Nadine had been working at home today. She fell onto her couch with a sigh, raking her hair off her face. “Everyone’s their own person, but let’s keep it a stack. We all change depending on who we’re into. Your Quinn and Ramona’s Quinn are?—”
“Diametrically opposed?”
“Yes.”
“My dad—” Back to family again. It needed to be said, though.
“Started dating Donovan’s mother two months after the divorce was finalized with my mom.
I don’t think he cheated, yet he moved on so quickly.
It grossed me out.” Nadine simply unscrewed her drink, and Celene wanted to hug her for not reacting strongly at all.
“Then, the second marriage dissolved, and Byron bounced from girlfriend to girlfriend. He’d take a long break, date more women, rinse and repeat. ”
“Then, he gets a literal beauty queen.”
“Right.” Celene swung a thin branch, its swooshing noise satisfying to the ear. “I’d capped the age gap I’d be into at ten years. Meaning my dad and I would’ve been wading through overlapping dating pools.”

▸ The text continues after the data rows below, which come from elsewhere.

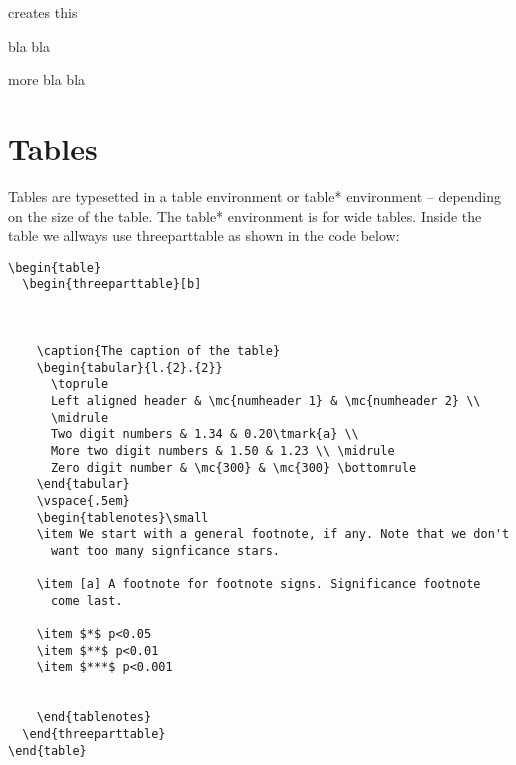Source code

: creates this

\bce
\item bla bla
\item more bla bla
\ece

\section{Tables}

Tables are typesetted in a table environment or table* environment --
depending on the size of the table. The table* environment is for wide
tables. Inside the table we allways use threeparttable as shown in the
code below:

\begin{scriptsize}
\begin{verbatim}
\begin{table}
  \begin{threeparttable}[b]
  
  
  
    \caption{The caption of the table}
    \begin{tabular}{l.{2}.{2}}
      \toprule
      Left aligned header & \mc{numheader 1} & \mc{numheader 2} \\ 
      \midrule
      Two digit numbers & 1.34 & 0.20\tmark{a} \\
      More two digit numbers & 1.50 & 1.23 \\ \midrule
      Zero digit number & \mc{300} & \mc{300} \bottomrule
    \end{tabular}
    \vspace{.5em}
    \begin{tablenotes}\small
    \item We start with a general footnote, if any. Note that we don't
      want too many signficance stars.
      
    \item [a] A footnote for footnote signs. Significance footnote
      come last.
      
    \item $*$ p<0.05
    \item $**$ p<0.01
    \item $***$ p<0.001


    \end{tablenotes}
  \end{threeparttable}
\end{table}
\end{verbatim}
\end{scriptsize}

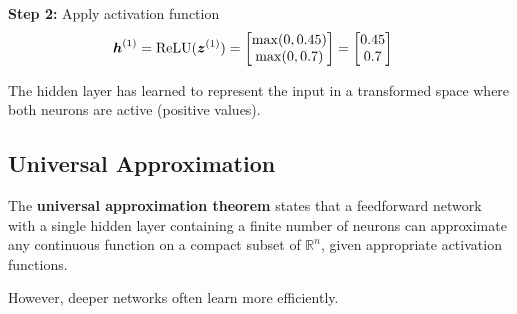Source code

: \begin{example}
\textbf{Step 2:} Apply activation function
\begin{align}
\vect{h}^{(1)} &= \text{ReLU}(\vect{z}^{(1)}) = \begin{bmatrix} \max(0, 0.45) \\ \max(0, 0.7) \end{bmatrix} = \begin{bmatrix} 0.45 \\ 0.7 \end{bmatrix}
\end{align}

The hidden layer has learned to represent the input in a transformed space where both neurons are active (positive values).
\end{example}

\subsection{Universal Approximation}

The \textbf{universal approximation theorem} states that a feedforward network with a single hidden layer containing a finite number of neurons can approximate any continuous function on a compact subset of $\mathbb{R}^n$, given appropriate activation functions.

However, deeper networks often learn more efficiently.


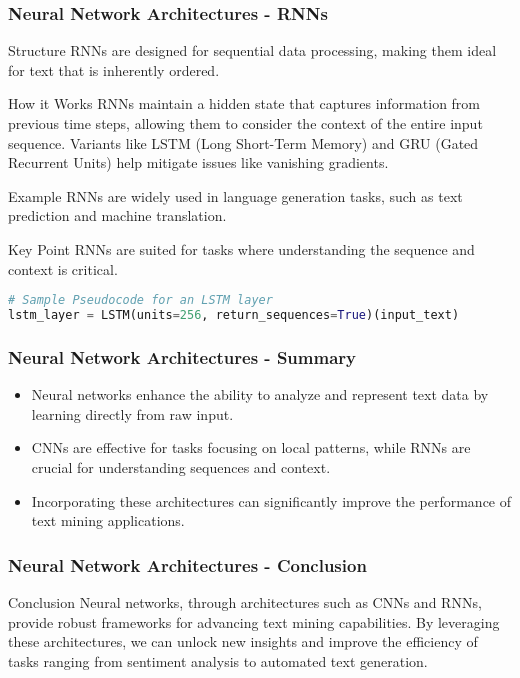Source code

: \documentclass[aspectratio=169]{beamer}
\begin{document}
\begin{frame}[fragile]
    \frametitle{Neural Network Architectures - RNNs}
    \begin{block}{Structure}
        RNNs are designed for sequential data processing, making them ideal for text that is inherently ordered.
    \end{block}

    \begin{block}{How it Works}
        RNNs maintain a hidden state that captures information from previous time steps, allowing them to consider the context of the entire input sequence. Variants like LSTM (Long Short-Term Memory) and GRU (Gated Recurrent Units) help mitigate issues like vanishing gradients.
    \end{block}

    \begin{block}{Example}
        RNNs are widely used in language generation tasks, such as text prediction and machine translation.
    \end{block}

    \begin{block}{Key Point}
        RNNs are suited for tasks where understanding the sequence and context is critical.
    \end{block}

    \begin{lstlisting}[language=Python]
# Sample Pseudocode for an LSTM layer
lstm_layer = LSTM(units=256, return_sequences=True)(input_text)
    \end{lstlisting}
\end{frame}

\begin{frame}
    \frametitle{Neural Network Architectures - Summary}
    \begin{itemize}
        \item Neural networks enhance the ability to analyze and represent text data by learning directly from raw input.
        \item CNNs are effective for tasks focusing on local patterns, while RNNs are crucial for understanding sequences and context.
        \item Incorporating these architectures can significantly improve the performance of text mining applications.
    \end{itemize}
\end{frame}

\begin{frame}
    \frametitle{Neural Network Architectures - Conclusion}
    \begin{block}{Conclusion}
        Neural networks, through architectures such as CNNs and RNNs, provide robust frameworks for advancing text mining capabilities. By leveraging these architectures, we can unlock new insights and improve the efficiency of tasks ranging from sentiment analysis to automated text generation.
    \end{block}
\end{frame}
\end{document}
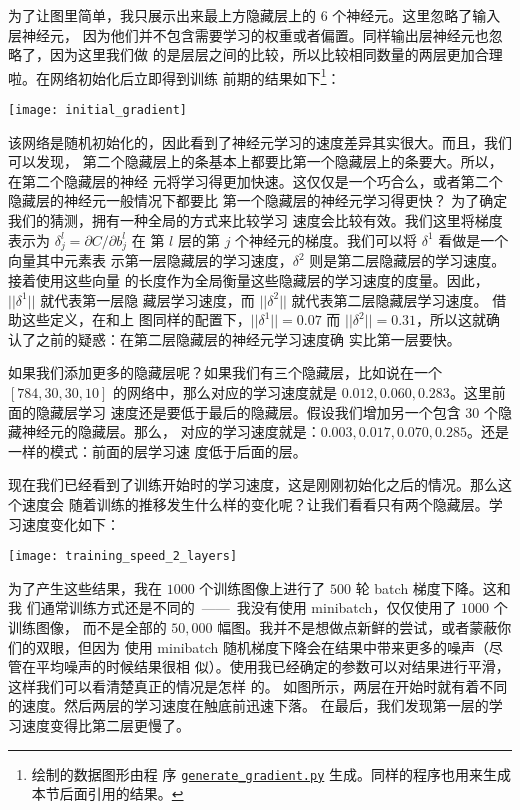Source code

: 为了让图里简单，我只展示出来最上方隐藏层上的 $6$ 个神经元。这里忽略了输入层神经元，
因为他们并不包含需要学习的权重或者偏置。同样输出层神经元也忽略了，因为这里我们做
的是层层之间的比较，所以比较相同数量的两层更加合理啦。在网络初始化后立即得到训练
前期的结果如下\footnote{绘制的数据图形由程
  序
  \href{https://github.com/mnielsen/neural-networks-and-deep-learning/blob/master/fig/generate_gradient.py}{\lstinline!generate_gradient.py!}
  生成。同样的程序也用来生成本节后面引用的结果。}：
\begin{center}
  \texttt{[image: initial\_gradient]}
\end{center}

该网络是随机初始化的，因此看到了神经元学习的速度差异其实很大。而且，我们可以发现，
第二个隐藏层上的条基本上都要比第一个隐藏层上的条要大。所以，在第二个隐藏层的神经
元将学习得更加快速。这仅仅是一个巧合么，或者第二个隐藏层的神经元一般情况下都要比
第一个隐藏层的神经元学习得更快？ 为了确定我们的猜测，拥有一种全局的方式来比较学习
速度会比较有效。我们这里将梯度表示为 $\delta_j^l = \partial C/\partial b_j^l$ 在
第 $l$ 层的第 $j$ 个神经元的梯度。我们可以将 $\delta^1$ 看做是一个向量其中元素表
示第一层隐藏层的学习速度，$\delta^2$ 则是第二层隐藏层的学习速度。接着使用这些向量
的长度作为全局衡量这些隐藏层的学习速度的度量。因此，$||\delta^1||$ 就代表第一层隐
藏层学习速度，而 $||\delta^2||$ 就代表第二层隐藏层学习速度。 借助这些定义，在和上
图同样的配置下，$||\delta^1|| = 0.07$ 而
$||\delta^2|| = 0.31$，所以这就确认了之前的疑惑：在第二层隐藏层的神经元学习速度确
实比第一层要快。
 
如果我们添加更多的隐藏层呢？如果我们有三个隐藏层，比如说在一个 $[784, 30, 30,
10]$ 的网络中，那么对应的学习速度就是 $0.012, 0.060, 0.283$。这里前面的隐藏层学习
速度还是要低于最后的隐藏层。假设我们增加另一个包含 30 个隐藏神经元的隐藏层。那么，
对应的学习速度就是：$0.003, 0.017, 0.070, 0.285$。还是一样的模式：前面的层学习速
度低于后面的层。

现在我们已经看到了训练开始时的学习速度，这是刚刚初始化之后的情况。那么这个速度会
随着训练的推移发生什么样的变化呢？让我们看看只有两个隐藏层。学习速度变化如下：
\begin{center}
  \texttt{[image: training\_speed\_2\_layers]}
\end{center}
 
为了产生这些结果，我在 $1000$ 个训练图像上进行了 $500$ 轮 batch 梯度下降。这和我
们通常训练方式还是不同的~——~我没有使用 minibatch，仅仅使用了 $1000$ 个训练图像，
而不是全部的 $50,000$ 幅图。我并不是想做点新鲜的尝试，或者蒙蔽你们的双眼，但因为
使用 minibatch 随机梯度下降会在结果中带来更多的噪声（尽管在平均噪声的时候结果很相
似）。使用我已经确定的参数可以对结果进行平滑，这样我们可以看清楚真正的情况是怎样
的。 如图所示，两层在开始时就有着不同的速度。然后两层的学习速度在触底前迅速下落。
在最后，我们发现第一层的学习速度变得比第二层更慢了。
 
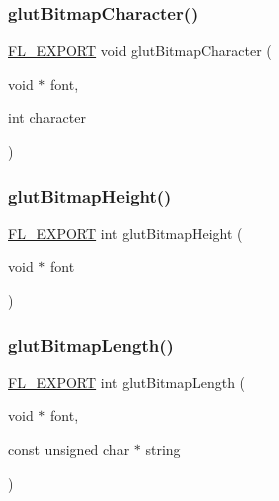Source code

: \mbox{\label{glut_8_h_abf937c5ee5edd27a645b5a9d2f77c033}} 
\subsubsection{\texorpdfstring{glut\+Bitmap\+Character()}{glutBitmapCharacter()}}
{\footnotesize\ttfamily \hyperlink{_fl___export_8_h_aa9ba29a18aee9d738370a06eeb4470fc}{F\+L\+\_\+\+E\+X\+P\+O\+RT} void glut\+Bitmap\+Character (\begin{DoxyParamCaption}\item[{void $\ast$}]{font,  }\item[{int}]{character }\end{DoxyParamCaption})}

\mbox{\label{glut_8_h_a08a7ddcc94cdd5a994eb4fffaafb023e}} 
\subsubsection{\texorpdfstring{glut\+Bitmap\+Height()}{glutBitmapHeight()}}
{\footnotesize\ttfamily \hyperlink{_fl___export_8_h_aa9ba29a18aee9d738370a06eeb4470fc}{F\+L\+\_\+\+E\+X\+P\+O\+RT} int glut\+Bitmap\+Height (\begin{DoxyParamCaption}\item[{void $\ast$}]{font }\end{DoxyParamCaption})}

\mbox{\label{glut_8_h_af25720e4575a785a1354f1558088cfd2}} 
\subsubsection{\texorpdfstring{glut\+Bitmap\+Length()}{glutBitmapLength()}}
{\footnotesize\ttfamily \hyperlink{_fl___export_8_h_aa9ba29a18aee9d738370a06eeb4470fc}{F\+L\+\_\+\+E\+X\+P\+O\+RT} int glut\+Bitmap\+Length (\begin{DoxyParamCaption}\item[{void $\ast$}]{font,  }\item[{const unsigned char $\ast$}]{string }\end{DoxyParamCaption})}

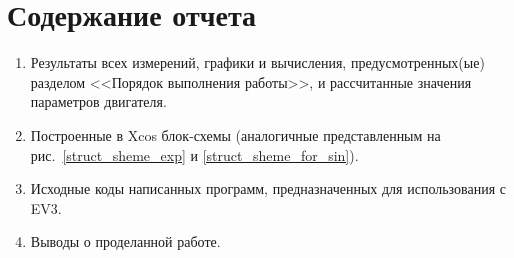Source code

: \documentclass[12pt, a4paper, openany]{extarticle}
\begin{document}
\newpage
\section{Содержание отчета}
\begin{enumerate}
\item Результаты всех измерений, графики и вычисления, предусмотренных(ые) разделом <<Порядок выполнения работы>>, и рассчитанные значения параметров двигателя.
\item Построенные в Xcos блок-схемы (аналогичные представленным на рис.~\ref{struct_sheme_exp} и \ref{struct_sheme_for_sin}).
\item Исходные коды написанных программ, предназначенных для использования с EV3.
\item Выводы о проделанной работе.
\end{enumerate}
\end{document}

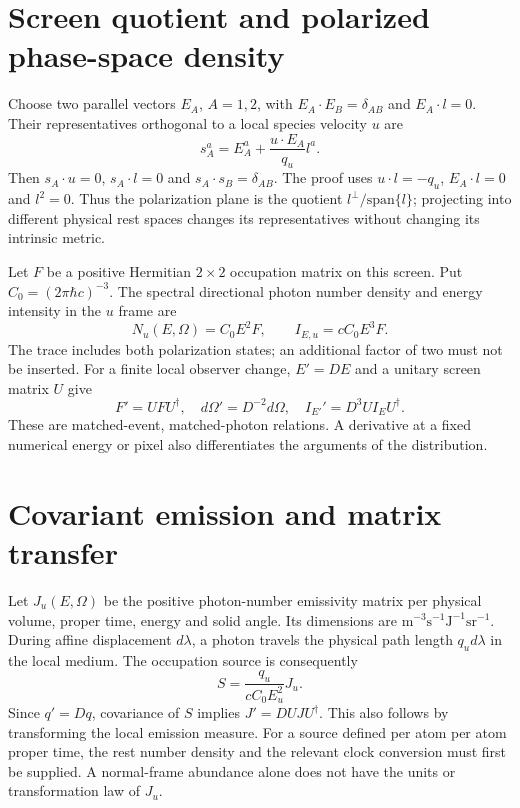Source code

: \section{Screen quotient and polarized phase-space density}
Choose two parallel vectors $E_A$, $A=1,2$, with $E_A\cdot E_B=\delta_{AB}$ and $E_A\cdot l=0$. Their representatives orthogonal to a local species velocity $u$ are
\begin{equation}\label{vii:physical_screen}
s_A^a=E_A^a+\frac{u\cdot E_A}{q_u}l^a.
\end{equation}
Then $s_A\cdot u=0$, $s_A\cdot l=0$ and $s_A\cdot s_B=\delta_{AB}$. The proof uses $u\cdot l=-q_u$, $E_A\cdot l=0$ and $l^2=0$. Thus the polarization plane is the quotient $l^\perp/\mathrm{span}\{l\}$; projecting into different physical rest spaces changes its representatives without changing its intrinsic metric.

Let $F$ be a positive Hermitian $2\times2$ occupation matrix on this screen. Put $C_0=(2\pi\hbar c)^{-3}$. The spectral directional photon number density and energy intensity in the $u$ frame are
\begin{equation}\label{vii:occupation_intensity}
N_u(E,\Omega)=C_0 E^2F,\qquad I_{E,u}=cC_0E^3F.
\end{equation}
The trace includes both polarization states; an additional factor of two must not be inserted. For a finite local observer change, $E'=DE$ and a unitary screen matrix $U$ give
\begin{equation}\label{vii:finite_radiance}
F'=UFU^\dagger,\quad d\Omega'=D^{-2}d\Omega,\quad
I_{E'}'=D^3UI_EU^\dagger.
\end{equation}
These are matched-event, matched-photon relations. A derivative at a fixed numerical energy or pixel also differentiates the arguments of the distribution.

\section{Covariant emission and matrix transfer}
Let $J_u(E,\Omega)$ be the positive photon-number emissivity matrix per physical volume, proper time, energy and solid angle. Its dimensions are $\mathrm{m}^{-3}\mathrm{s}^{-1}\mathrm{J}^{-1}\mathrm{sr}^{-1}$. During affine displacement $d\lambda$, a photon travels the physical path length $q_u d\lambda$ in the local medium. The occupation source is consequently
\begin{equation}\label{vii:affine_source}
S=\frac{q_u}{cC_0E_u^2}J_u.
\end{equation}
Since $q'=Dq$, covariance of $S$ implies $J'=DUJU^\dagger$. This also follows by transforming the local emission measure. For a source defined per atom per atom proper time, the rest number density and the relevant clock conversion must first be supplied. A normal-frame abundance alone does not have the units or transformation law of $J_u$.

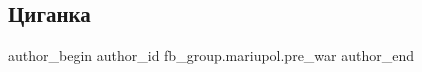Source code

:  
 
 
 
 

\subsection{Циганка}
\label{sec:13_01_2023.fb.fb_group.mariupol.pre_war.1.tsiganka}

\ifcmt
 author_begin
   author_id fb_group.mariupol.pre_war
 author_end
\fi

Nadine winced with her tongue out. “Tiny, insignificant overlap. If you’d been dating after you and Quinn broke up.”
“My sixty-one-year-old, twice-divorced father found chance after chance for love. And I think Shanice is the one.”
“She’d better be endgame. They have a baby.”
“I still question people who change that drastically. My father’s commitment, Quinn’s eagerness to marry...” Celene’s arm rose to hail the neighbor couple—the garden gnome fanatics who, interestingly, were about her age. “Have I changed? Or had I gone stagnant?”
“It’s easy to catch others’ changes more than our own, but it’s gradual,” Nadine said, staring at her faux engagement ring as she addressed Celene.
“You were growing away from Quinn, you went on your self-discovery travels, and now you’re improving an old childhood house in Pennsylvania.
You’re dating a woman from a prominent artist’s family.
” A smile crept through. “That doesn’t sound change-y to you? ”
Celene pursed her lips, breaking it with her own smile. “Thank you. It’s hard to see the forest for the trees, so to speak,” she added, swinging the stick again.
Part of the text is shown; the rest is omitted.